(Stored data entries)
⟨
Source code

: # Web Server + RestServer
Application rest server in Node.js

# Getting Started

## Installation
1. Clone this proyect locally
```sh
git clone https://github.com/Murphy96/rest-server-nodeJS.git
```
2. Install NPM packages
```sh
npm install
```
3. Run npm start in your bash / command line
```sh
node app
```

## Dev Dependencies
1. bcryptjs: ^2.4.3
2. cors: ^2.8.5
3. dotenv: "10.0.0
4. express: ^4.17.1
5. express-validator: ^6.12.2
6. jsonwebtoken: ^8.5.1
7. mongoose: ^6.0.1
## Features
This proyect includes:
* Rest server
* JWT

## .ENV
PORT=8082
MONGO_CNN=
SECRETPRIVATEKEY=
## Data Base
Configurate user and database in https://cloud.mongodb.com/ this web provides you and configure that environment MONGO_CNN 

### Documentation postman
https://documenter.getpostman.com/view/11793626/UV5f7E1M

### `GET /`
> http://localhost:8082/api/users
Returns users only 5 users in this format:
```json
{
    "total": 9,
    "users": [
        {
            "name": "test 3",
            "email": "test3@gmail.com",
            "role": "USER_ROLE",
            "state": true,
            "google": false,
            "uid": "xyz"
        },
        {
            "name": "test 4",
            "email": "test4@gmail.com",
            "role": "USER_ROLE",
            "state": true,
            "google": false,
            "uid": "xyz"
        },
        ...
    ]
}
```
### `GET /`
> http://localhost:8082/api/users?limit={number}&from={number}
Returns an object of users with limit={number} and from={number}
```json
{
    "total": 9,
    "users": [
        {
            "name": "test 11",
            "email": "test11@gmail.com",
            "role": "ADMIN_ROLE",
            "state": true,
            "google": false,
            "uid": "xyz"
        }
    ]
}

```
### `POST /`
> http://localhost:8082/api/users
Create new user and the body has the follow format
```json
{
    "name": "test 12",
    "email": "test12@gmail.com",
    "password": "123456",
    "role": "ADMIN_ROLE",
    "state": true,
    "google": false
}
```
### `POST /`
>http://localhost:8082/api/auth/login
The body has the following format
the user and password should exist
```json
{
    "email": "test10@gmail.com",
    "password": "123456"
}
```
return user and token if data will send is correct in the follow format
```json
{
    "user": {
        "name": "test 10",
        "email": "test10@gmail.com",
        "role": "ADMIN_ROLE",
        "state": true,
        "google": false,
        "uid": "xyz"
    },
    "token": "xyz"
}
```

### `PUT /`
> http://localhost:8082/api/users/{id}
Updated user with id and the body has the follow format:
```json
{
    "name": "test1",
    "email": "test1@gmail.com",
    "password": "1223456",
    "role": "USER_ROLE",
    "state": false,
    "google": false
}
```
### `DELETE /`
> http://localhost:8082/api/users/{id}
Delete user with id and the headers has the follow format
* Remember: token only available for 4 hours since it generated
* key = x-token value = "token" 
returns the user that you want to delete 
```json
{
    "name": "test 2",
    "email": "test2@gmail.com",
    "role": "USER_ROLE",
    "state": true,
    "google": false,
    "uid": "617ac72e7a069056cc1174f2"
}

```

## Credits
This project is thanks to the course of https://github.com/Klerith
⟩
● WHAT THIS TASK INVOLVES
Show each line of the data that contains the string "express".

● REPLY TO THE TASK
4. express: ^4.17.1
5. express-validator: ^6.12.2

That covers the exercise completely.